この機会に強制的にやるのか,やらないのかということをきっちりとした議論をしていく必要がある。根本的に統合政策をどうすべきかというコンセンサスがないまま議論をしても結論が出ないのではないかと思います。ようやく結論が出始めたのは小中学校の児童生徒についてで,公教育で受け止めましょうということになった。問題は例えば,高校に進学するときに中学の勉強だけでは全く対応できないということです。ですから川崎などでも,高校に進学させるためのボランティア活動が行われていますが,こういう場を使わないと難しい。
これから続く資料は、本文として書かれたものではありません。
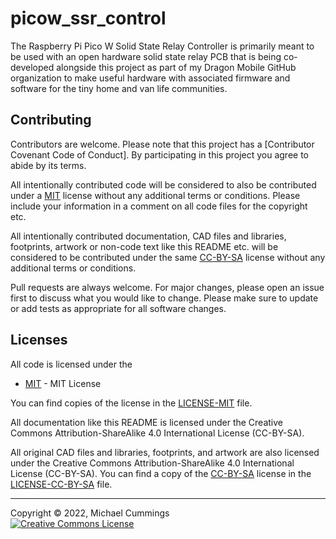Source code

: # picow_ssr_control
The Raspberry Pi Pico W Solid State Relay Controller is primarily meant to be
used with an open hardware solid state relay PCB that is being co-developed
alongside this project as part of my Dragon Mobile GitHub organization to make
useful hardware with associated firmware and software for the tiny home and van
life communities.

## Contributing

Contributors are welcome.
Please note that this project has a [Contributor Covenant Code of Conduct].
By participating in this project you agree to abide by its terms.

All intentionally contributed code will be considered to also be contributed
under a [MIT]  license without any additional terms or conditions.
Please include your information in a comment on all code files for the copyright
etc.

All intentionally contributed documentation, CAD files and libraries, footprints,
artwork or non-code text like this README etc. will be considered to be
contributed under the same [CC-BY-SA] license without any additional terms or
conditions.

Pull requests are always welcome. For major changes, please open an issue first
to discuss what you would like to change.
Please make sure to update or add tests as appropriate for all software changes.

## Licenses

All code is licensed under the

  * [MIT] - MIT License

You can find copies of the license in the [LICENSE-MIT] file.

All documentation like this README is licensed under the Creative Commons
Attribution-ShareAlike 4.0 International License (CC-BY-SA).

All original CAD files and libraries, footprints, and artwork are also licensed under the
Creative Commons Attribution-ShareAlike 4.0 International License (CC-BY-SA).
You can find a copy of the [CC-BY-SA] license in the [LICENSE-CC-BY-SA] file.

[CC-BY-SA]: http://creativecommons.org/licenses/by-sa/4.0/
[LICENSE-CC-BY-SA]: LICENSE-CC-BY-SA
[LICENSE-MIT]: LICENSE-MIT
[MIT]: https://opensource.org/licenses/MIT

<hr>
Copyright &copy; 2022, Michael Cummings<br/>
<a rel="license" href="http://creativecommons.org/licenses/by-sa/4.0/">
<img alt="Creative Commons License" style="border-width:0" src="https://i.creativecommons.org/l/by-sa/4.0/88x31.png" />
</a>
それからもう一つは,いわゆる外国人学校ですね,ブラジル人学校では大体週に二,三時間しか日本語をやっていないわけです。コミュニティーとしてはブラジル人,ペルー人の集まりでポルトガル語やスペイン語をしゃべっていますから,自立ができない。自立ができないということで,この人たちに日本語教育を強制するのかどうか,またそこで統合政策に戻ってきてしまうわけで,今回のここでの審議は国民的なコンセンサスができていないという中では,これが精いっぱいなのではないかと思うのです。ですから今,西原主査がおっしゃったように余り排除する,しないということを書く,書かないというのはやっぱりちょっと行き過ぎで,排除するものではない,という程度の表現が良いと思います。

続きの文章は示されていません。